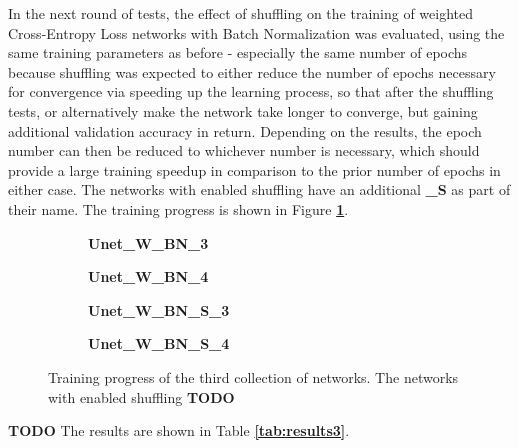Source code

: In the next round of tests, the effect of shuffling on the training of weighted Cross-Entropy Loss networks with Batch Normalization was evaluated, using the same training parameters as before - especially the same number of epochs because shuffling was expected to either reduce the number of epochs necessary for convergence via speeding up the learning process, so that after the shuffling tests, or alternatively make the network take longer to converge, but gaining additional validation accuracy in return. Depending on the results, the epoch number can then be reduced to whichever number is necessary, which should provide a large training speedup in comparison to the prior number of epochs in either case. The networks with enabled shuffling have an additional \textbf{\_S} as part of their name. The training progress is shown in Figure \textbf{\ref{fig:weighted_batchnorm_shuffle_training}}.

\begin {figure}[!ht]
	\begin {subfigure}[b]{0.4\linewidth}
		\scalebox{0.65}{}
		\caption{\textbf{Unet\_W\_BN\_3}}
	\end {subfigure}\hspace{1.75cm}
	\begin {subfigure}[b]{0.4\linewidth}
		\scalebox{0.65}{}
		\caption{\textbf{Unet\_W\_BN\_4}}
	\end {subfigure}

	\begin {subfigure}[b]{0.4\linewidth}
		\caption{\textbf{Unet\_W\_BN\_S\_3}}
	\end {subfigure}\hspace{1.75cm}
	\begin {subfigure}[b]{0.4\linewidth}
		\caption{\textbf{Unet\_W\_BN\_S\_4}}
	\end {subfigure}

		\caption[Training progress of the third collection of networks.]{Training progress of the third collection of networks. The networks with enabled shuffling \textbf{TODO}}
		\label{fig:weighted_batchnorm_shuffle_training}
\end {figure}


\textbf{TODO} The results are shown in Table \textbf{\ref{tab:results3}}. \\


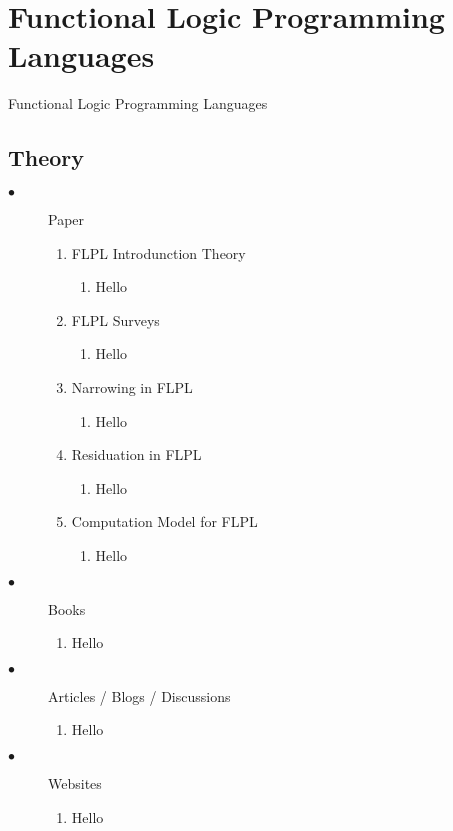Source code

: \documentclass[thesis-solanki.tex]{subfiles}
\begin{document}
\chapter{Functional Logic Programming Languages}\label{chap:flpl}


Functional Logic Programming Languages

\section{Theory}
\begin{description}

\item[$\bullet$] Paper
\begin{enumerate}
\item FLPL Introdunction Theory
\begin{enumerate}
\item Hello
\end{enumerate}

\item FLPL Surveys
\begin{enumerate}
\item Hello
\end{enumerate}

\item Narrowing in FLPL 
\begin{enumerate}
\item Hello
\end{enumerate}

\item Residuation in FLPL
\begin{enumerate}
\item Hello
\end{enumerate}

\item Computation Model for FLPL
\begin{enumerate}
\item Hello
\end{enumerate}

\end{enumerate}

\item[$\bullet$] Books
\begin{enumerate}
\item Hello
\end{enumerate}

\item[$\bullet$] Articles / Blogs / Discussions
\begin{enumerate}
\item Hello
\end{enumerate}

\item[$\bullet$] Websites
\begin{enumerate}
\item Hello
\end{enumerate}

\end{description}
\end{document}
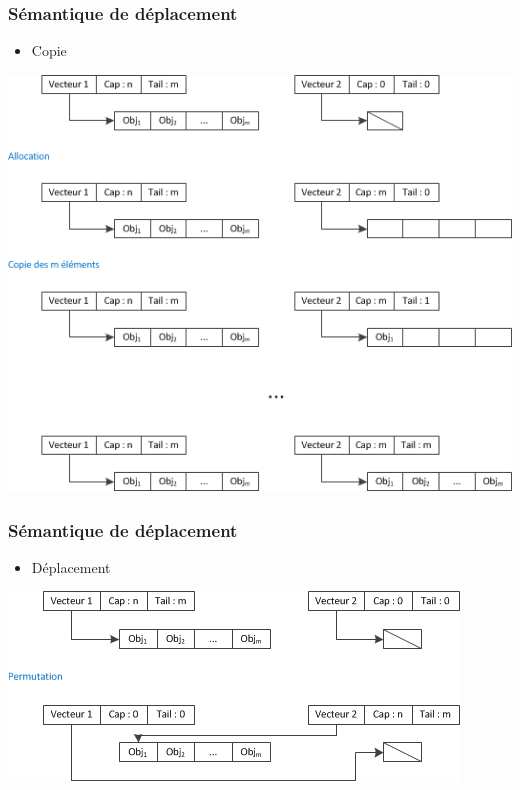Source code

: \documentclass[C++.tex]{subfiles}
\begin{document}
\begin{frame}
	\frametitle{Sémantique de déplacement}
	\begin{itemize}
		\item Copie
	\end{itemize}

	\begin{center}
		\includegraphics[height=0.7\textheight]{input_src/copie.png}
	\end{center}
\end{frame}

\begin{frame}
	\frametitle{Sémantique de déplacement}
	\begin{itemize}
		\item Déplacement
	\end{itemize}

	\begin{center}
		\includegraphics[height=0.4\textheight]{input_src/deplacement.png}
	\end{center}
\end{frame}
\end{document}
----
— Task prompt —
Search the records above for the string "Unet". Report each line that has it.

— Exercise solution —
		\caption{\textbf{Unet\_W\_BN\_3}}
		\caption{\textbf{Unet\_W\_BN\_4}}
		\caption{\textbf{Unet\_W\_BN\_S\_3}}
		\caption{\textbf{Unet\_W\_BN\_S\_4}}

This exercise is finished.